Activity: I'd like the data below restated word for word, with the pictures left out.

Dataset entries
· · ·

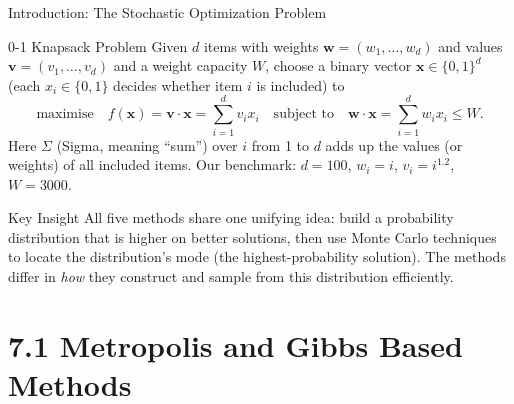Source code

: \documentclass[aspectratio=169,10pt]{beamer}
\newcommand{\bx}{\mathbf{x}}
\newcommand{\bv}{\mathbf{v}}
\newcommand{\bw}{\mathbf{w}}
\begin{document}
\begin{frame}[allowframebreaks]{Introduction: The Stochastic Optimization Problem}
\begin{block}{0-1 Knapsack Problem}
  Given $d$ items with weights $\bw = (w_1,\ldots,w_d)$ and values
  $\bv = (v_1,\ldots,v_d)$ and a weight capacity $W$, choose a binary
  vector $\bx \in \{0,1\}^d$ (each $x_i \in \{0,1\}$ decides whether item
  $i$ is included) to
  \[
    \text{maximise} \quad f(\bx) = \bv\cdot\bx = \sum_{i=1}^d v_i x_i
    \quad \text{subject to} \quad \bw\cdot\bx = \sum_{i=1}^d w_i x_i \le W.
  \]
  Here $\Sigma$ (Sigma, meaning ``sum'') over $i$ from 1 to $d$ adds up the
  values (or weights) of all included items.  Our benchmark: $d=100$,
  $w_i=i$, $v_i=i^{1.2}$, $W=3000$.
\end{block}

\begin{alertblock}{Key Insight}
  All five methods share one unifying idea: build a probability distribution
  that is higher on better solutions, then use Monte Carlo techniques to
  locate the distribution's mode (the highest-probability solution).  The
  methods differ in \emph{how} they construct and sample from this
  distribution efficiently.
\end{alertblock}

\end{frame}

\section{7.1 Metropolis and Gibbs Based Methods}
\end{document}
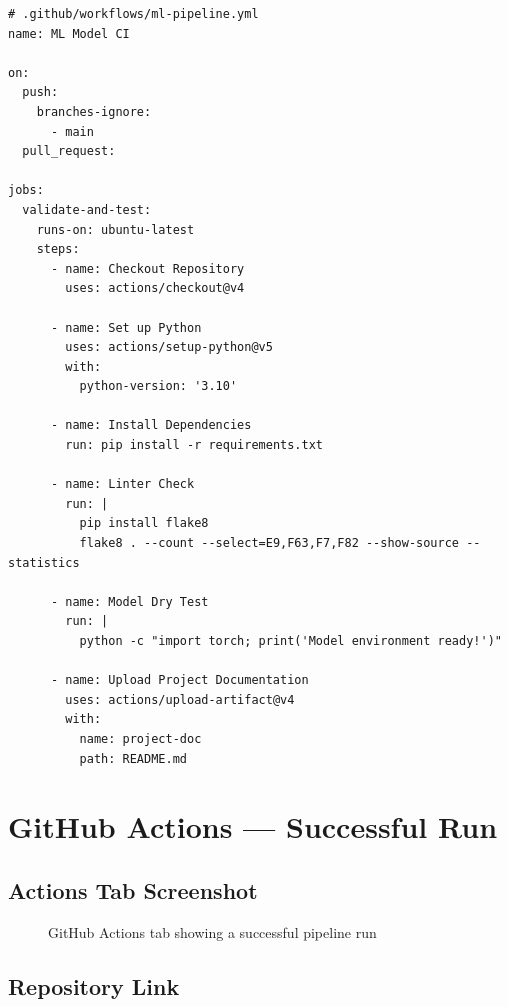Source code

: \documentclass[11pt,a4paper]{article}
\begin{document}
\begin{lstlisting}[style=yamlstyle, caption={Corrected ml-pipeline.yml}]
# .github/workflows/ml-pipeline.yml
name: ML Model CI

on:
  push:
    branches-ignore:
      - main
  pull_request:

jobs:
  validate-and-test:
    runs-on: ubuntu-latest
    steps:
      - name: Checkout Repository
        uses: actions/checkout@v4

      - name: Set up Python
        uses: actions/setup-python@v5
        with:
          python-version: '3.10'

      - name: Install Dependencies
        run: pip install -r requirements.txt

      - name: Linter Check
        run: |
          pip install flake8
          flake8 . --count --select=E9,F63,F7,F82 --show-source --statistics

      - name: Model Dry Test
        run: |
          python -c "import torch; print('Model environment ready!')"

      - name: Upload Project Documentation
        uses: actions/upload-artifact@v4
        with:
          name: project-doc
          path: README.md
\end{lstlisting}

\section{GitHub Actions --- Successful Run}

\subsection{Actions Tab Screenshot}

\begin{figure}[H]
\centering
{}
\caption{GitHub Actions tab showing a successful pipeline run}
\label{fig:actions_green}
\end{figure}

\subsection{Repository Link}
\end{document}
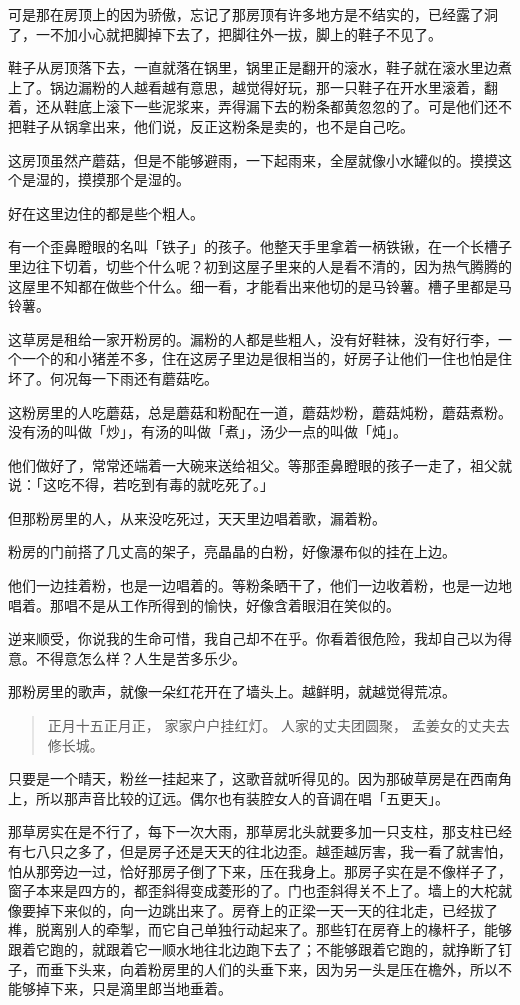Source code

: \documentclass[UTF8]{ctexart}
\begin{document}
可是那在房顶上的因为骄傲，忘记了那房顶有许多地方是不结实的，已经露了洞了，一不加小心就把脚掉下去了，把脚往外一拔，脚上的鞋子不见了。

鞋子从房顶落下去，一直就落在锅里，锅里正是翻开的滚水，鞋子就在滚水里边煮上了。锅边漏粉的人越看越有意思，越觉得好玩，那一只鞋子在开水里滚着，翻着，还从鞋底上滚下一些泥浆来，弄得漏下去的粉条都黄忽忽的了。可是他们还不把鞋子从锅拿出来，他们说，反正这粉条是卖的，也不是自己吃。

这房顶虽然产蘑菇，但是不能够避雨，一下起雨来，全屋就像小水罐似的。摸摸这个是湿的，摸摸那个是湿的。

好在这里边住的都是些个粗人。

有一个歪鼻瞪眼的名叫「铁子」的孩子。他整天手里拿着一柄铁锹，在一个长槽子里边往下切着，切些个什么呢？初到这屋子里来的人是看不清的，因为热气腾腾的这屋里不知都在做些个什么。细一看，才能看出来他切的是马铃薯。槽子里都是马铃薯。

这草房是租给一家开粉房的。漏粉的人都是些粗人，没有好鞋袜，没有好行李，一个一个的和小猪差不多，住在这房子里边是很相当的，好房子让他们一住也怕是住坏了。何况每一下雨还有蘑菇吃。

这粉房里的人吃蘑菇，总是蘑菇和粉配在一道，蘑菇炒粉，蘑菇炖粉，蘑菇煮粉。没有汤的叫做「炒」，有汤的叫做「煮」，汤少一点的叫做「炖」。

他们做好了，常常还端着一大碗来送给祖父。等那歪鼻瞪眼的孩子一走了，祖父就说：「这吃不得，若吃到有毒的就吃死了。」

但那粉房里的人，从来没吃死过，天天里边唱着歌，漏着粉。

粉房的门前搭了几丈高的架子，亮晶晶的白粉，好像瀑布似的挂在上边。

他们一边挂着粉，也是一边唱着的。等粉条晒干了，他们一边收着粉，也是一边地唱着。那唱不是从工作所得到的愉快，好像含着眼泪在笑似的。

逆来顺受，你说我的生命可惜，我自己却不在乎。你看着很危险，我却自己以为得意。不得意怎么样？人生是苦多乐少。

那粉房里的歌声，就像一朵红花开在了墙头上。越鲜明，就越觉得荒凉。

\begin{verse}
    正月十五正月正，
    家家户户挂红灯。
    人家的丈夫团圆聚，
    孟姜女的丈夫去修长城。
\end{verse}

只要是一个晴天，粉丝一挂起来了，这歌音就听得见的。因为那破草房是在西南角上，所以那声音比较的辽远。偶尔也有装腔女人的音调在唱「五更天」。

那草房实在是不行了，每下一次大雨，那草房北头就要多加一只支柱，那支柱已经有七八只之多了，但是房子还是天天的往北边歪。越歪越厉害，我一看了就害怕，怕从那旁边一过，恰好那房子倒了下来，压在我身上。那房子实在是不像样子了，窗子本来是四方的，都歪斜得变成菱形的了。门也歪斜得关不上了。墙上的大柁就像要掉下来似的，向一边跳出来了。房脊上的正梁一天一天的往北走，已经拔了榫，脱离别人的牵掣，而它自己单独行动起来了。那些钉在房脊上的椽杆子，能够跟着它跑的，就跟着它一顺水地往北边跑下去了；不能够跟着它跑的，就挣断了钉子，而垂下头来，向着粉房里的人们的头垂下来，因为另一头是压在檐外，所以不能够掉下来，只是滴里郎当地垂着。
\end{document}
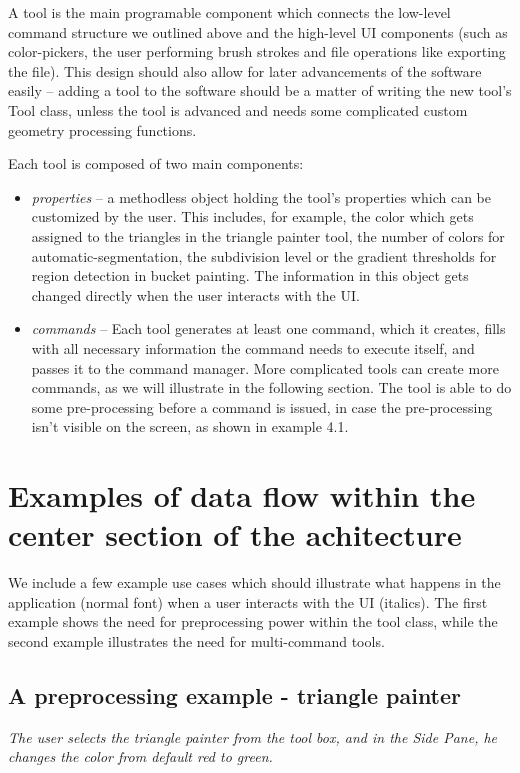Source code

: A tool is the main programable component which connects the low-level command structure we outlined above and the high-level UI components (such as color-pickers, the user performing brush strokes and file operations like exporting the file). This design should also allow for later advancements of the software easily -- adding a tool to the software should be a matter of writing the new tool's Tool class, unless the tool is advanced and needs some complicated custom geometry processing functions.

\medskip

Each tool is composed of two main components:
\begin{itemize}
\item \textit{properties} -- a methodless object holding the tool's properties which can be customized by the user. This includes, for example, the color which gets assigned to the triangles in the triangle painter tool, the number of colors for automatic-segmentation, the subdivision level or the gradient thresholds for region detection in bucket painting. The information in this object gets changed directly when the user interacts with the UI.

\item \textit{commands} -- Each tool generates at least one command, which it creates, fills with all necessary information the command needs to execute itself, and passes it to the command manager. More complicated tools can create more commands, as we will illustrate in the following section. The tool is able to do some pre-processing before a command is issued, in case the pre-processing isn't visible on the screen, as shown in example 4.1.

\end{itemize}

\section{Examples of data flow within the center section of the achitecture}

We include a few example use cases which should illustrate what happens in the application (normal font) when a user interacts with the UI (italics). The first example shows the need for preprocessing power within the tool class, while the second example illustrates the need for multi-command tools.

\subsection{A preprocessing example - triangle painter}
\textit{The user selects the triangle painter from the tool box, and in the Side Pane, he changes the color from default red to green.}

· · ·

Final answer:
Source code

: \documentclass[aspectratio=169,10pt]{beamer}
\newcommand{\bx}{\mathbf{x}}
\newcommand{\bv}{\mathbf{v}}
\newcommand{\bw}{\mathbf{w}}
\begin{document}
\begin{frame}[allowframebreaks]{Introduction: The Stochastic Optimization Problem}
\begin{block}{0-1 Knapsack Problem}
  Given $d$ items with weights $\bw = (w_1,\ldots,w_d)$ and values
  $\bv = (v_1,\ldots,v_d)$ and a weight capacity $W$, choose a binary
  vector $\bx \in \{0,1\}^d$ (each $x_i \in \{0,1\}$ decides whether item
  $i$ is included) to
  \[
    \text{maximise} \quad f(\bx) = \bv\cdot\bx = \sum_{i=1}^d v_i x_i
    \quad \text{subject to} \quad \bw\cdot\bx = \sum_{i=1}^d w_i x_i \le W.
  \]
  Here $\Sigma$ (Sigma, meaning ``sum'') over $i$ from 1 to $d$ adds up the
  values (or weights) of all included items.  Our benchmark: $d=100$,
  $w_i=i$, $v_i=i^{1.2}$, $W=3000$.
\end{block}

\begin{alertblock}{Key Insight}
  All five methods share one unifying idea: build a probability distribution
  that is higher on better solutions, then use Monte Carlo techniques to
  locate the distribution's mode (the highest-probability solution).  The
  methods differ in \emph{how} they construct and sample from this
  distribution efficiently.
\end{alertblock}

\end{frame}

\section{7.1 Metropolis and Gibbs Based Methods}
\end{document}
Source code

: \documentclass[11pt,a4paper]{article}
\begin{document}
\begin{lstlisting}[style=yamlstyle, caption={Corrected ml-pipeline.yml}]
# .github/workflows/ml-pipeline.yml
name: ML Model CI

on:
  push:
    branches-ignore:
      - main
  pull_request:

jobs:
  validate-and-test:
    runs-on: ubuntu-latest
    steps:
      - name: Checkout Repository
        uses: actions/checkout@v4

      - name: Set up Python
        uses: actions/setup-python@v5
        with:
          python-version: '3.10'

      - name: Install Dependencies
        run: pip install -r requirements.txt

      - name: Linter Check
        run: |
          pip install flake8
          flake8 . --count --select=E9,F63,F7,F82 --show-source --statistics

      - name: Model Dry Test
        run: |
          python -c "import torch; print('Model environment ready!')"

      - name: Upload Project Documentation
        uses: actions/upload-artifact@v4
        with:
          name: project-doc
          path: README.md
\end{lstlisting}

\section{GitHub Actions --- Successful Run}

\subsection{Actions Tab Screenshot}

\begin{figure}[H]
\centering
{}
\caption{GitHub Actions tab showing a successful pipeline run}
\label{fig:actions_green}
\end{figure}

\subsection{Repository Link}
\end{document}
Source code

: \documentclass[UTF8]{ctexart}
\begin{document}
可是那在房顶上的因为骄傲，忘记了那房顶有许多地方是不结实的，已经露了洞了，一不加小心就把脚掉下去了，把脚往外一拔，脚上的鞋子不见了。

鞋子从房顶落下去，一直就落在锅里，锅里正是翻开的滚水，鞋子就在滚水里边煮上了。锅边漏粉的人越看越有意思，越觉得好玩，那一只鞋子在开水里滚着，翻着，还从鞋底上滚下一些泥浆来，弄得漏下去的粉条都黄忽忽的了。可是他们还不把鞋子从锅拿出来，他们说，反正这粉条是卖的，也不是自己吃。

这房顶虽然产蘑菇，但是不能够避雨，一下起雨来，全屋就像小水罐似的。摸摸这个是湿的，摸摸那个是湿的。

好在这里边住的都是些个粗人。

有一个歪鼻瞪眼的名叫「铁子」的孩子。他整天手里拿着一柄铁锹，在一个长槽子里边往下切着，切些个什么呢？初到这屋子里来的人是看不清的，因为热气腾腾的这屋里不知都在做些个什么。细一看，才能看出来他切的是马铃薯。槽子里都是马铃薯。

这草房是租给一家开粉房的。漏粉的人都是些粗人，没有好鞋袜，没有好行李，一个一个的和小猪差不多，住在这房子里边是很相当的，好房子让他们一住也怕是住坏了。何况每一下雨还有蘑菇吃。

这粉房里的人吃蘑菇，总是蘑菇和粉配在一道，蘑菇炒粉，蘑菇炖粉，蘑菇煮粉。没有汤的叫做「炒」，有汤的叫做「煮」，汤少一点的叫做「炖」。

他们做好了，常常还端着一大碗来送给祖父。等那歪鼻瞪眼的孩子一走了，祖父就说：「这吃不得，若吃到有毒的就吃死了。」

但那粉房里的人，从来没吃死过，天天里边唱着歌，漏着粉。

粉房的门前搭了几丈高的架子，亮晶晶的白粉，好像瀑布似的挂在上边。

他们一边挂着粉，也是一边唱着的。等粉条晒干了，他们一边收着粉，也是一边地唱着。那唱不是从工作所得到的愉快，好像含着眼泪在笑似的。

逆来顺受，你说我的生命可惜，我自己却不在乎。你看着很危险，我却自己以为得意。不得意怎么样？人生是苦多乐少。

那粉房里的歌声，就像一朵红花开在了墙头上。越鲜明，就越觉得荒凉。

\begin{verse}
    正月十五正月正，
    家家户户挂红灯。
    人家的丈夫团圆聚，
    孟姜女的丈夫去修长城。
\end{verse}

只要是一个晴天，粉丝一挂起来了，这歌音就听得见的。因为那破草房是在西南角上，所以那声音比较的辽远。偶尔也有装腔女人的音调在唱「五更天」。

那草房实在是不行了，每下一次大雨，那草房北头就要多加一只支柱，那支柱已经有七八只之多了，但是房子还是天天的往北边歪。越歪越厉害，我一看了就害怕，怕从那旁边一过，恰好那房子倒了下来，压在我身上。那房子实在是不像样子了，窗子本来是四方的，都歪斜得变成菱形的了。门也歪斜得关不上了。墙上的大柁就像要掉下来似的，向一边跳出来了。房脊上的正梁一天一天的往北走，已经拔了榫，脱离别人的牵掣，而它自己单独行动起来了。那些钉在房脊上的椽杆子，能够跟着它跑的，就跟着它一顺水地往北边跑下去了；不能够跟着它跑的，就挣断了钉子，而垂下头来，向着粉房里的人们的头垂下来，因为另一头是压在檐外，所以不能够掉下来，只是滴里郎当地垂着。
\end{document}
Source code

: A tool is the main programable component which connects the low-level command structure we outlined above and the high-level UI components (such as color-pickers, the user performing brush strokes and file operations like exporting the file). This design should also allow for later advancements of the software easily -- adding a tool to the software should be a matter of writing the new tool's Tool class, unless the tool is advanced and needs some complicated custom geometry processing functions.

\medskip

Each tool is composed of two main components:
\begin{itemize}
\item \textit{properties} -- a methodless object holding the tool's properties which can be customized by the user. This includes, for example, the color which gets assigned to the triangles in the triangle painter tool, the number of colors for automatic-segmentation, the subdivision level or the gradient thresholds for region detection in bucket painting. The information in this object gets changed directly when the user interacts with the UI.

\item \textit{commands} -- Each tool generates at least one command, which it creates, fills with all necessary information the command needs to execute itself, and passes it to the command manager. More complicated tools can create more commands, as we will illustrate in the following section. The tool is able to do some pre-processing before a command is issued, in case the pre-processing isn't visible on the screen, as shown in example 4.1.

\end{itemize}

\section{Examples of data flow within the center section of the achitecture}

We include a few example use cases which should illustrate what happens in the application (normal font) when a user interacts with the UI (italics). The first example shows the need for preprocessing power within the tool class, while the second example illustrates the need for multi-command tools.

\subsection{A preprocessing example - triangle painter}
\textit{The user selects the triangle painter from the tool box, and in the Side Pane, he changes the color from default red to green.}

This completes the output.